A few features that are easy to overlook but matter a lot in practice when you're running a scraper for hours or days unattended:

A JSON progress file is written every 25 records:

def save_progress(done_ids):
    PROGRESS_FILE.write_text(json.dumps(sorted(done_ids)))

def load_progress():
    if PROGRESS_FILE.exists():
        return set(json.loads(PROGRESS_FILE.read_text()))
    return set()

If the run crashes, restarting picks up where it left off. No duplicate work.

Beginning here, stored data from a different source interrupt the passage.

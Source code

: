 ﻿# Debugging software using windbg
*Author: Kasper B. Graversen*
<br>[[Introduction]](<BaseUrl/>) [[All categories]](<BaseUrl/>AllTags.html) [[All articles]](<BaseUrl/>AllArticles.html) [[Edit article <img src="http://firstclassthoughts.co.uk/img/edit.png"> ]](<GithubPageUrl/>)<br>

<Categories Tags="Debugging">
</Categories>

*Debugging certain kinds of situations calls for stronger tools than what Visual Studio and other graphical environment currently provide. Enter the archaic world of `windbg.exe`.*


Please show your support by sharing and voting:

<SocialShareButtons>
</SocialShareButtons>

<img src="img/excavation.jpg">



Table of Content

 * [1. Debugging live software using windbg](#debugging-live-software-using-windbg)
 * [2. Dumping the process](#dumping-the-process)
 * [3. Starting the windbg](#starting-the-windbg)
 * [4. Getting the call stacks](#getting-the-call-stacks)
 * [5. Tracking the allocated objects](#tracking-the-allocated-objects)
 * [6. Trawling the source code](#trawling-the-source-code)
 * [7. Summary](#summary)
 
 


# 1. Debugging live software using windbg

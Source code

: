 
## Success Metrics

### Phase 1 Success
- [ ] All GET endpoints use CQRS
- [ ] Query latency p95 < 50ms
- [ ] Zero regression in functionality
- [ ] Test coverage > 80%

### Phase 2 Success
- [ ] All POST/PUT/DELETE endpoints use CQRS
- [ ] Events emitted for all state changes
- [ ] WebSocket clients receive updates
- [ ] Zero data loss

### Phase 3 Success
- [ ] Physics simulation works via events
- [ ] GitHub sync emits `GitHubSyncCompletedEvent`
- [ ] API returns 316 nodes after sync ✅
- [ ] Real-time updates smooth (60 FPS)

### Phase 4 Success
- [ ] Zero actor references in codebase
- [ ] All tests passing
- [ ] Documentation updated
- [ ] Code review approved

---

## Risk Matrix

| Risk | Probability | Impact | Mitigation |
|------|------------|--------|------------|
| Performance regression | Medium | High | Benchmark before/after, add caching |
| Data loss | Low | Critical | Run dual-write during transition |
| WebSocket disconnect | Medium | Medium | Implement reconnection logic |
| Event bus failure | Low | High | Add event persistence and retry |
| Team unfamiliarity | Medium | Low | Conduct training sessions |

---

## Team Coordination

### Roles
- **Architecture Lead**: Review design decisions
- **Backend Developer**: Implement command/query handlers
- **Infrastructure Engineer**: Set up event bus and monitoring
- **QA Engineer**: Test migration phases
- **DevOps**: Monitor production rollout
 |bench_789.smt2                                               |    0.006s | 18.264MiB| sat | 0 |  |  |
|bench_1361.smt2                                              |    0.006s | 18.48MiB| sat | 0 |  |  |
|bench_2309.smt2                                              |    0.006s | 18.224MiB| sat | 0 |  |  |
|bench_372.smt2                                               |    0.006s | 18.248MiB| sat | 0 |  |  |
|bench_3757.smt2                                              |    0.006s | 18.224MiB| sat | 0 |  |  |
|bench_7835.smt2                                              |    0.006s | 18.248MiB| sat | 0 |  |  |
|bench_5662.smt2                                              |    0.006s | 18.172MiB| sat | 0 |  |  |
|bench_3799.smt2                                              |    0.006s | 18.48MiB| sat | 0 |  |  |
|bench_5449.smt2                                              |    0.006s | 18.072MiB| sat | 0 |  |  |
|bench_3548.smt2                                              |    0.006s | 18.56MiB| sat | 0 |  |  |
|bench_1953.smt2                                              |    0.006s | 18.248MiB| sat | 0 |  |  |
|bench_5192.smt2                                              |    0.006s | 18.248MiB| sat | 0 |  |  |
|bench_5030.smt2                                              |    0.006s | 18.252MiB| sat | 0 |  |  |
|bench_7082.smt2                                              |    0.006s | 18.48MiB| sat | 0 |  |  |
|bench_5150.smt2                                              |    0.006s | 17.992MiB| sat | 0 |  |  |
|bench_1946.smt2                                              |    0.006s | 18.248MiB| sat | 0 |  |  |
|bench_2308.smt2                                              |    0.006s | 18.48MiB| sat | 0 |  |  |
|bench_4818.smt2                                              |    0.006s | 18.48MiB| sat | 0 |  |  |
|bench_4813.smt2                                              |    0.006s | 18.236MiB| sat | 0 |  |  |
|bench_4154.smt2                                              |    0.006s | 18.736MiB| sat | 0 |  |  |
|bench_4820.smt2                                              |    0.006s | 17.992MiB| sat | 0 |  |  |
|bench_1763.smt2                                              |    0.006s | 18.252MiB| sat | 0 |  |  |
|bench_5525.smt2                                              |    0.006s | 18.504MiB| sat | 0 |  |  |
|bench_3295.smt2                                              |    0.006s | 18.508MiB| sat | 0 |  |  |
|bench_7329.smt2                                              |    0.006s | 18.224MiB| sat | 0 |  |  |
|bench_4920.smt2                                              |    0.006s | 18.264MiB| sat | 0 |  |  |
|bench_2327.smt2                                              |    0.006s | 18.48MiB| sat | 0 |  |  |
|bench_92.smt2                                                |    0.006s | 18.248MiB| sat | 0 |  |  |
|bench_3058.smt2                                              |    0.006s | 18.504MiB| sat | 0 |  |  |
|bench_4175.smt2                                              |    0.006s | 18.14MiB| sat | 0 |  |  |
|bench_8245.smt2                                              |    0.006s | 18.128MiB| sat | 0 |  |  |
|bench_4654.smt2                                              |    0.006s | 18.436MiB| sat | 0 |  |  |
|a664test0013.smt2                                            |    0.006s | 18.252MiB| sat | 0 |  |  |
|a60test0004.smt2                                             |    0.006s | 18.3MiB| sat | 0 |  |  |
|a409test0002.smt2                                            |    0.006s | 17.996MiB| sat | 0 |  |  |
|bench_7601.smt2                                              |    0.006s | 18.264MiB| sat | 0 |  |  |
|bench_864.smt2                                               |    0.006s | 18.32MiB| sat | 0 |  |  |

A failure mode that wastes hours is a session expiring partway through a long run — the scraper keeps making requests, they all return empty, and you discover at the end that the last 50% of records have no data. Solution: track consecutive empty responses and abort early.

if len(rows) == 0:
    consecutive_empty += 1
else:
    consecutive_empty = 0

if consecutive_empty >= 10:
    print("10 records in a row returned empty — session likely expired.")
    print("Delete session.json and re-authenticate.")
    break

time.sleep(0.4) between requests, plus the natural ~2s page load. This is approximately one request every 3 seconds, which is well within what a human user reading the site casually would generate. The goal is not just to evade detection — it's also to not overload a small operator's site.

• Use a residential proxy pool from the start. This run was done from a single IP and finished without any IP-level block, but for a larger or longer-running job a proxy rotator is cheap insurance. Bright Data, Decodo, Webshare are all reasonable.
• Accept the time cost of Playwright earlier. I spent two days exploring HTTP-only options before resigning myself to Playwright for the enrichment stage. Looking back, if a site has any meaningful anti-bot protection, going straight to a real browser is the highest-EV first move and you can optimize later if it's too slow.
• Persist the parser separately from the fetcher. The parser (regex + BeautifulSoup) is the same regardless of how the HTML was retrieved. In the codebase here it's already in its own module, but in earlier iterations the parser was glued into the fetcher and that made it harder to test. Now parse_page(html, record_id) -> list[dict] is a pure function and is unit-tested independently.

Scraping is governed by the site's terms of service, by the laws of your jurisdiction (CFAA in the US, Computer Misuse Act in the UK), and increasingly by case law on database rights and on whether scraping public data violates contract. This document describes techniques in a generic way; whether a specific use of them is legitimate depends on facts I don't have.

Rule of thumb that has served me well:

• Public data, accessed at human-like rates, no circumvention of paywalls or auth → almost always fine.
• Behind a paywall you're a paying customer of → check ToS, but generally OK for personal use.
• Behind auth you don't have, or scraping someone's PII → don't.

If in doubt, ask the site owner. Many small operators are happy to provide an API or a data export if you explain what you want and offer to pay for it.